Uno de los factores que más contribuye a penetrar en las zonas de deformación plástica es la corrupción, un verdadero estigma que afecta mayoritariamente a los dos grandes partidos y debilita a la democracia. La corrupción afecta más sin duda a la izquierda pues resquebraja su discurso de
igualdad, justicia social y solidaridad. La grave crisis por la que atraviesa el PSOE afecta muy en profundidad al partido y al gobierno de España.
Todo sistema tiene un umbral más allá del cual no puede volver a su forma original. Y en los últimos años, la democracia española parece estar rozando ese umbral.
Las instituciones, como los cuerpos físicos, han empezado a mostrar signos de fatiga. El poder judicial, cuestionado y politizado, pierde autoridad moral. El Parlamento, convertido con frecuencia en un campo de batalla verbal, ha olvidado su vocación deliberativa. Los partidos políticos se atrincheran en discursos donde el adversario es enemigo y la cesión es traición. El debate ha sido sustituido por la descalificación. El diálogo ha sido arrinconado por la estrategia electoral. La convivencia también se resiente. Los bloques ideológicos no solo discrepan, sino que parecen habitar realidades distintas.
Los mecanismos de corrección se han debilitado. Las fuerzas políticas son incapaces de recomponer pactos básicos: justicia, educación, vivienda, territorialidad…. Como si la materia política ya no respondiera con elasticidad, sino con rigidez, como si algo se hubiera deformado ya, de forma permanente.
Y sin embargo, no todo está perdido.
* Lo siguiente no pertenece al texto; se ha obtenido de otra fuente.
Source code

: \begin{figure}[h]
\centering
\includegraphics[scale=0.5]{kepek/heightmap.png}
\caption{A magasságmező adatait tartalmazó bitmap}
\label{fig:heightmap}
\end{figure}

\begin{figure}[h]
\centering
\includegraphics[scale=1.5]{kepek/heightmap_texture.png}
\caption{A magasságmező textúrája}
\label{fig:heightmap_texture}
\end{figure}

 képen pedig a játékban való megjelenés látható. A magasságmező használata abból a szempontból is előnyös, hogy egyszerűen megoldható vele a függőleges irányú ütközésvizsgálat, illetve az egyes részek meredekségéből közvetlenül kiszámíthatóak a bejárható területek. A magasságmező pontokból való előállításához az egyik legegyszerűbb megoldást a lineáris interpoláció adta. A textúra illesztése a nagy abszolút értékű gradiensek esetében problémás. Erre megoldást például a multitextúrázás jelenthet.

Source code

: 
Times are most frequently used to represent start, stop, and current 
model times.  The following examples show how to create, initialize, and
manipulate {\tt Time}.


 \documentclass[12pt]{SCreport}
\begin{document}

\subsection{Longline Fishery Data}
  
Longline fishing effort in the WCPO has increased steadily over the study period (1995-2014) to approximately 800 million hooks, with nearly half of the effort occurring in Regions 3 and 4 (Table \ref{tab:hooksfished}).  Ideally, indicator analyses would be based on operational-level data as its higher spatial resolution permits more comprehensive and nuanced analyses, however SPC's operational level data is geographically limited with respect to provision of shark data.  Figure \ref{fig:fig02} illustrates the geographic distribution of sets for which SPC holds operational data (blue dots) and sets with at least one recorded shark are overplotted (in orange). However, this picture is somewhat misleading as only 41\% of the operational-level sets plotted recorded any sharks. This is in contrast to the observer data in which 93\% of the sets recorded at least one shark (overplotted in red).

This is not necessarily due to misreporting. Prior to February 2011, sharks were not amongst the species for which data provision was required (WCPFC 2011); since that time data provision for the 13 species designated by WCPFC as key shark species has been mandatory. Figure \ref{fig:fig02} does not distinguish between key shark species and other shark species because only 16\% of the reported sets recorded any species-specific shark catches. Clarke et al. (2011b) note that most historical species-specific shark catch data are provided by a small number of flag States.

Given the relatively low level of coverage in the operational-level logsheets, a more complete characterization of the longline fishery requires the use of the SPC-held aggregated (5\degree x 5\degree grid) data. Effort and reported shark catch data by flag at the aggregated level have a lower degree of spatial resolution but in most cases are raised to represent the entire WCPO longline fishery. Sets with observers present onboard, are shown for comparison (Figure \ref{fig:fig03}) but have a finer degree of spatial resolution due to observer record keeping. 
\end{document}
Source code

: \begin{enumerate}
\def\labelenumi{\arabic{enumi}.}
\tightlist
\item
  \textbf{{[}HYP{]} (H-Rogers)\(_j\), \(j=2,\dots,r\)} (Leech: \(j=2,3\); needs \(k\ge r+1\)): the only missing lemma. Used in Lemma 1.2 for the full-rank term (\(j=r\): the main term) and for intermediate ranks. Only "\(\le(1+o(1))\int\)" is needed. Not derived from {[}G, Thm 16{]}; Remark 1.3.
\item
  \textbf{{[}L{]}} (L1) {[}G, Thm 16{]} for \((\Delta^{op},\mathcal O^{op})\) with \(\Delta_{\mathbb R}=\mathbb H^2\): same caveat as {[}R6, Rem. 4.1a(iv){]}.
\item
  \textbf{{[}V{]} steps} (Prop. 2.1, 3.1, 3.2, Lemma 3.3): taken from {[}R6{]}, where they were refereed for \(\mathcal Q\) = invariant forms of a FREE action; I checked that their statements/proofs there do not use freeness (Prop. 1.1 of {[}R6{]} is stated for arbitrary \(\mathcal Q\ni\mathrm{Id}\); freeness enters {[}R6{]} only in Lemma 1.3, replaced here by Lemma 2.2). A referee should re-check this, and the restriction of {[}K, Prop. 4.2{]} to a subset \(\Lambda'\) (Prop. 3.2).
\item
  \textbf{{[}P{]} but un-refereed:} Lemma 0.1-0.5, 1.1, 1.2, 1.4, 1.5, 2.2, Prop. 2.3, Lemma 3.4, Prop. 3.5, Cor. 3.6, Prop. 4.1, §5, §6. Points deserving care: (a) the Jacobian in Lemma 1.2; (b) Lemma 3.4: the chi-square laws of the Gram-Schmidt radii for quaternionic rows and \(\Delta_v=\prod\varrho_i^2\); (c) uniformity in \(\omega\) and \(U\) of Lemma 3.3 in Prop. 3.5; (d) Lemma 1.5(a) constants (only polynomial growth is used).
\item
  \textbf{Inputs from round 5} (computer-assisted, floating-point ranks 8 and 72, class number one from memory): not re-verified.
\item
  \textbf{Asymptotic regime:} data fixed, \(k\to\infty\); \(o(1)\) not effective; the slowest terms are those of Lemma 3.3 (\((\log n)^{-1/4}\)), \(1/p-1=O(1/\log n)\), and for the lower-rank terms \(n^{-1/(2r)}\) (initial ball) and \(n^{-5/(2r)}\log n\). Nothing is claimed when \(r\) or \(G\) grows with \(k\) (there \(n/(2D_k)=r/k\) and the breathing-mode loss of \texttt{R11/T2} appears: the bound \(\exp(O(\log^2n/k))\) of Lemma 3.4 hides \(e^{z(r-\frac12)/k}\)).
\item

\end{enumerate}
La ley de Hooke no es una condena, sino una advertencia. Nos dice que antes de romper, todo sistema avisa. Las grietas son señales. El rechinar de las estructuras, el agotamiento de la confianza ciudadana, la emergencia de populismos extremos, la corrupción que no cesa, todo ello nos habla de un material al que se le ha exigido más allá de lo prudente.
¿Podremos actuar mientras el sistema aún está en la “zona elástica”? ¿O seguiremos tensándolo hasta escuchar el crujido final?
Para evitar la deformación plástica de nuestra democracia —una pérdida irreversible de legitimidad, funcionalidad y cohesión— necesitamos reconstruir los mecanismos de elasticidad institucional. Esto implica restaurar la cultura del pacto, revalorizar la moderación, desjudicializar la política, que los líderes políticos no se perciban como jefes de bando, sino como guardianes de un sistema común y compartido. Que la oposición no sea una trinchera, sino una alternativa legítima. Que la discrepancia no sea sinónimo de amenaza, sino de pluralismo.
El límite elástico no es solo una medida técnica. Es una advertencia moral. Es el punto a partir del cual ya no hay retorno. España aún está a tiempo. La materia está estresada, pero no rota. El tejido institucional aún conserva cierta flexibilidad.
La crisis del PSOE genera incertidumbre sobre el futuro del gobierno de coalición y del propio presidente. Hoy por hoy, en plena tormenta de acusaciones y descalificaciones, cualquier acuerdo es imposible. Urge dar la voz a los ciudadanos, que decidan por la continuidad de un gobierno
progresista o el retorno a la España rancia del populismo “ayusista” y su aliado VOX.
Como en los cuerpos físicos, también en política, saber cuándo y cómo detener la tensión es clave para evitar la fractura.